Un tentativo sicuramente in buona fede, ma che purtroppo ottiene il risultato contrario: i soggetti interessati a partecipare al bando, a quel punto, ci contattano, ma solo per offrire le loro condizioni contrattuali (senza possibilità di trattativa) in cambio del nostro curriculum vitae da inserire nei loro progetti. Dire di SI significava accettare condizioni non trattabili e non buone, dire di NO significava disoccupazione.

Si arriva così alla chiusura del bando, che ha visto la presentazione di due soli progetti: uno è stato automaticamente escluso per vizi di forma e l’altro, presentato dalla cooperativa ALDIA, è risultato automaticamente vincitore del bando.

Il ricatto: pur apprezzando il fatto che, malgrado tutto, abbia vinto una cooperativa, siamo però rimasti sconvolti dall’atteggiamento dei suoi dirigenti, i quali ci hanno comunicato (sempre senza possibilità di contrattazione) la loro disponibilità a farci lavorare con un contratto a tempo indeterminato solo se avessi accettato di diventare soci della cooperativa, per poi offrire, a bando chiuso, solamente un contratto a tempo determinato, sempre alla stessa condizione.

Allora ripetiamo la domanda: da quando essere soci di una cooperativa è un ricatto a fronte della disoccupazione?

Noi riteniamo inammissibile che una cooperativa come Aldia, che sul sito scrive si fondare il proprio operato sul concetto centrale dello spirito cooperativo autentico, cioè creare opportunità di lavoro e benessere per soci e dipendenti nel rispetto delle regole e dei contratti, delle parti sociali, si discosti così tanto dalla sua missione ricattando essa stessa i lavoratori.

Essere socio di una cooperativa non è forse la condivisione di un percorso, di un progetto, e della stima e fiducia reciproca tra soci?

Come è possibile condividere questo percorso se si impone l’adesione come socio ancora prima ancora di conoscere la realtà per la quale si andrà a lavorare?

Noi riteniamo che questo atteggiamento celi esclusivamente l’intenzione di poter trattare i propri lavoratori con condizioni normative e salariali in deroga ai contratti collettivi nazionali di lavoro, e quindi inferiori.

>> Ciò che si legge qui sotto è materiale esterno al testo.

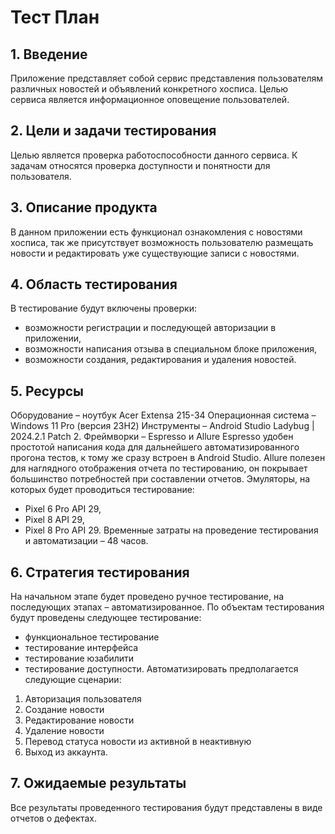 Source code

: # Тест План #

## 1.	Введение ##
Приложение представляет собой сервис представления пользователям различных новостей и объявлений конкретного хосписа. Целью сервиса является информационное оповещение пользователей.

## 2.	Цели и задачи тестирования ##
Целью является проверка работоспособности данного сервиса. К задачам относятся  проверка доступности и понятности для пользователя.

## 3.	Описание продукта ##
В данном приложении есть функционал ознакомления с новостями хосписа, так же присутствует возможность пользователю размещать новости и редактировать уже существующие записи с новостями.

## 4.	Область тестирования ##
В тестирование будут включены проверки:
- возможности регистрации и последующей авторизации в приложении,
- возможности написания отзыва в специальном блоке приложения,
- возможности создания, редактирования и удаления новостей.

## 5.	Ресурсы ##
Оборудование – ноутбук Acer Extensa 215-34
Операционная система – Windows 11 Pro (версия 23Н2)
Инструменты – Android Studio Ladybug | 2024.2.1 Patch 2.
Фреймворки – Espresso и Allure
Espresso удобен простотой написания кода для дальнейшего автоматизированного прогона тестов, к тому же сразу встроен в Android Studio. Allure полезен для наглядного отображения отчета по тестированию, он покрывает большинство потребностей при составлении отчетов.
Эмуляторы, на которых будет проводиться тестирование:
-	Pixel 6 Pro API 29,
-	Pixel 8 API 29,
-	Pixel 8 Pro API 29.
     Временные затраты на проведение тестирования и автоматизации – 48 часов.

## 6.	Стратегия тестирования ##
На начальном этапе будет проведено ручное тестирование, на последующих этапах – автоматизированное.
По объектам тестирования будут проведены следующее тестирование:
- функциональное тестирование
- тестирование интерфейса
- тестирование юзабилити
- тестирование доступности.
  Автоматизировать предполагается следующие сценарии:
1)	Авторизация пользователя
2)	Создание новости
3)	Редактирование новости
4)	Удаление новости
5)	Перевод статуса новости из активной в неактивную
6)	Выход из аккаунта.

## 7.	Ожидаемые результаты ##
Все результаты проведенного тестирования будут представлены в виде отчетов о дефектах.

Per questo facciamo appello a tutti coloro che credono ancora nei valori e nello spirito originari della cooperazione, ma anche nel democratico diritto di una scelta consapevole e nella tutela del posto di lavoro, a esercitare tutte le pressioni dovute affinché l’amministrazione stessa e la cooperativa Aldia trovino la formula corretta a garantire la continuità lavorativa per tutti gli ex lavoratori dei CAM precedentemente occupati.

Senza escludere peraltro in seguito, a collaborazione avvenuta ed in possesso degli elementi di valutazione necessari, di essere noi stessi a chiedere di modificare la natura del rapporto di lavoro, in un’ottica di cooperazione condivisa.